Today was by far one of the quietest days I've ever experienced at work...It was SO nice I wish it would happen ALL the time. Management and a few of the agents were at an Expo downtown which most of the vendors attended, which means the phone barely rang at all! Loved it! And I happened to bring my blanket that I'm crocheting with me so whenever I had a few minutes after my work was done I got to work on it...which was quite a bit since my work doesn't take that long to get done.

After work I picked up Emily because her boyfriend had to work until 6:30 so she came home with me and we worked out. It felt SO GOOD! Then came dinner and Todd picked Em up and it was shower time for me then I watched Varsity Blues while crocheting and pondering some things.

My mother has added another perspective to my pile of reasons to move or not to move.
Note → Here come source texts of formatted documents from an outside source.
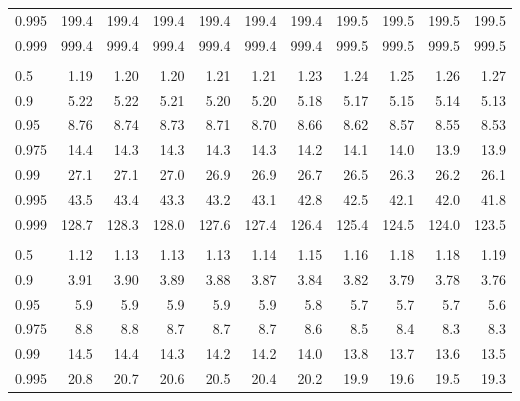 \documentclass[]{article}
\begin{document}
\begin{table}[H]
\begin{tabular}{lrrrrrrrrrr}
\hspace{1em}0.995 & 199.4 & 199.4 & 199.4 & 199.4 & 199.4 & 199.4 & 199.5 & 199.5 & 199.5 & 199.5\\
\hspace{1em}0.999 & 999.4 & 999.4 & 999.4 & 999.4 & 999.4 & 999.4 & 999.5 & 999.5 & 999.5 & 999.5\\
\addlinespace[0.3em]
\multicolumn{11}{l}{\textbf{$k_2=3$}}\\
\hspace{1em}0.5 & 1.19 & 1.20 & 1.20 & 1.21 & 1.21 & 1.23 & 1.24 & 1.25 & 1.26 & 1.27\\
\hspace{1em}0.9 & 5.22 & 5.22 & 5.21 & 5.20 & 5.20 & 5.18 & 5.17 & 5.15 & 5.14 & 5.13\\
\hspace{1em}0.95 & 8.76 & 8.74 & 8.73 & 8.71 & 8.70 & 8.66 & 8.62 & 8.57 & 8.55 & 8.53\\
\hspace{1em}0.975 & 14.4 & 14.3 & 14.3 & 14.3 & 14.3 & 14.2 & 14.1 & 14.0 & 13.9 & 13.9\\
\hspace{1em}0.99 & 27.1 & 27.1 & 27.0 & 26.9 & 26.9 & 26.7 & 26.5 & 26.3 & 26.2 & 26.1\\
\hspace{1em}0.995 & 43.5 & 43.4 & 43.3 & 43.2 & 43.1 & 42.8 & 42.5 & 42.1 & 42.0 & 41.8\\
\hspace{1em}0.999 & 128.7 & 128.3 & 128.0 & 127.6 & 127.4 & 126.4 & 125.4 & 124.5 & 124.0 & 123.5\\
\addlinespace[0.3em]
\multicolumn{11}{l}{\textbf{$k_2=4$}}\\
\hspace{1em}0.5 & 1.12 & 1.13 & 1.13 & 1.13 & 1.14 & 1.15 & 1.16 & 1.18 & 1.18 & 1.19\\
\hspace{1em}0.9 & 3.91 & 3.90 & 3.89 & 3.88 & 3.87 & 3.84 & 3.82 & 3.79 & 3.78 & 3.76\\
\hspace{1em}0.95 & 5.9 & 5.9 & 5.9 & 5.9 & 5.9 & 5.8 & 5.7 & 5.7 & 5.7 & 5.6\\
\hspace{1em}0.975 & 8.8 & 8.8 & 8.7 & 8.7 & 8.7 & 8.6 & 8.5 & 8.4 & 8.3 & 8.3\\
\hspace{1em}0.99 & 14.5 & 14.4 & 14.3 & 14.2 & 14.2 & 14.0 & 13.8 & 13.7 & 13.6 & 13.5\\
\hspace{1em}0.995 & 20.8 & 20.7 & 20.6 & 20.5 & 20.4 & 20.2 & 19.9 & 19.6 & 19.5 & 19.3\\

\end{tabular}
\end{table}
\end{document}
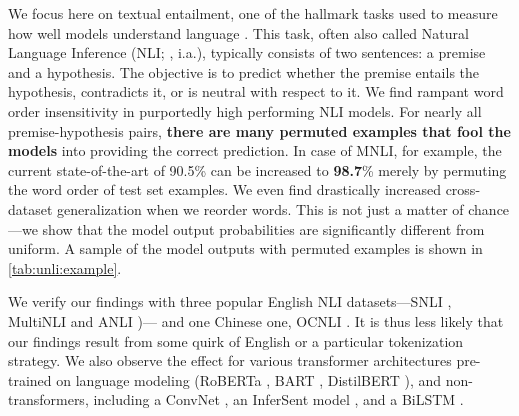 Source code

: \documentclass[letterpaper, 12pt]{report}
\begin{document}
We focus here on textual entailment, one of the hallmark tasks used to measure how well models understand language \citep{condoravdi-etal-2003-entailment, dagan-etal-2005-pascal}. This task, often also called Natural Language Inference (NLI; \citealt{bowman-etal-2015-large}, i.a.), typically consists of two sentences: a premise and a hypothesis. The objective is to predict whether the premise entails the hypothesis, contradicts it, or is neutral with respect to it.  We find rampant word order insensitivity in purportedly high performing NLI models. %
For nearly all premise-hypothesis pairs, \textbf{there are many permuted examples that fool the models} into providing the correct prediction. In case of MNLI, for example, the current state-of-the-art of 90.5\% can be increased to \textbf{98.7}\% merely by permuting the word order of test set examples. We even find drastically increased cross-dataset generalization when we reorder words. This is not just a matter of chance---we show that the model output probabilities are significantly different from uniform. A sample of the model outputs with permuted examples is shown in \autoref{tab:unli:example}.

We verify our findings with three popular English NLI datasets---SNLI \citep{bowman-etal-2015-large}, MultiNLI \citep{williams-etal-2018-broad} and ANLI \citep{nie-etal-2020-adversarial})---%
and one Chinese one, OCNLI \cite{hu-etal-2020-ocnli}. It is thus less likely that our findings result from some quirk of English or a particular tokenization strategy.
We also observe the effect for various transformer architectures pre-trained on language modeling (RoBERTa \citep{liu-et-al-2019-roberta}, BART \citep{lewis-etal-2020-bart}, DistilBERT \citep{sanh2020distilbert}), and non-transformers, including a ConvNet  \citep{zhao2015self}, an InferSent model \citep{conneau-etal-2017-supervised}, and a BiLSTM \citep{collobert2008unified}.
\end{document}
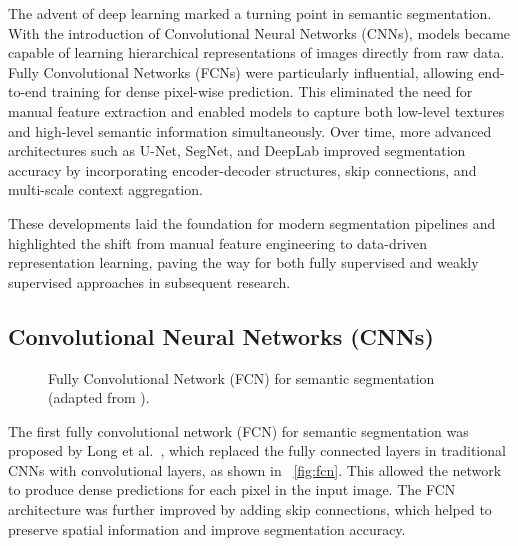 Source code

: The advent of deep learning marked a turning point in semantic segmentation. With the introduction of Convolutional Neural Networks (CNNs), models became capable of learning hierarchical representations of images directly from raw data. Fully Convolutional Networks (FCNs) were particularly influential, allowing end-to-end training for dense pixel-wise prediction. This eliminated the need for manual feature extraction and enabled models to capture both low-level textures and high-level semantic information simultaneously. Over time, more advanced architectures such as U-Net, SegNet, and DeepLab improved segmentation accuracy by incorporating encoder-decoder structures, skip connections, and multi-scale context aggregation.

These developments laid the foundation for modern segmentation pipelines and highlighted the shift from manual feature engineering to data-driven representation learning, paving the way for both fully supervised and weakly supervised approaches in subsequent research.
\subsection{Convolutional Neural Networks (CNNs)}
\label{subsec:cnn_sem_seg}

\begin{figure}[htbp]
    \centering
    \caption{Fully Convolutional Network (FCN) for semantic segmentation (adapted from \cite{fsss_fcn}).}
    \label{fig:fcn}
\end{figure}

The first fully convolutional network (FCN) for semantic segmentation was proposed by Long et al.~\cite{fsss_fcn}, which replaced the fully connected layers in traditional CNNs with convolutional layers, as shown in ~\autoref{fig:fcn}. This allowed the network to produce dense predictions for each pixel in the input image. The FCN architecture was further improved by adding skip connections, which helped to preserve spatial information and improve segmentation accuracy.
If Nathan does decide to go to school at UNC he'll be moving to Raleigh which means if I can't find a job and a place to live again here, I'm stuck in Wilmington and we start our long distance trip all over again. UGH. And with him going to a four year school it will be worse as far as time goes. Her other concern is that if we break up I'm stuck there. We'll I'm not worried about the breaking up part, if the relationship doesn't work out then it's no big deal I plan to make friends there and I'll have friends and a job and church. Not that I like to think about if we break up but I do like to be prepared...so if that does happen I'm not worried about living somewhere different at all. However, if he does move to Raleigh for school I am worried about finding a job here again. I've been applying for State jobs for the last four years and no one has hired me outside of the job I have now. So if no one will hire me now why would they hire me in a year? I think maybe if I get out of DOT and this really low level position then perhaps employers will be more interested...ya never know. But truthfully, I think if I spend all my time worrying about the what if's I'll never do anything and I'll just be stuck in one spot for the rest of my life.

1 Share The Love:

Ader Family said...

It's hard to consider that you would have to do long distance again when you're trying to stop that - but you really can't live with 'What-if' cuz there's a million of those. But if you want to talk 'what-ifs' someday, then I can give you a million scenarios.
Just make a choice and hope that choice only gives you good things.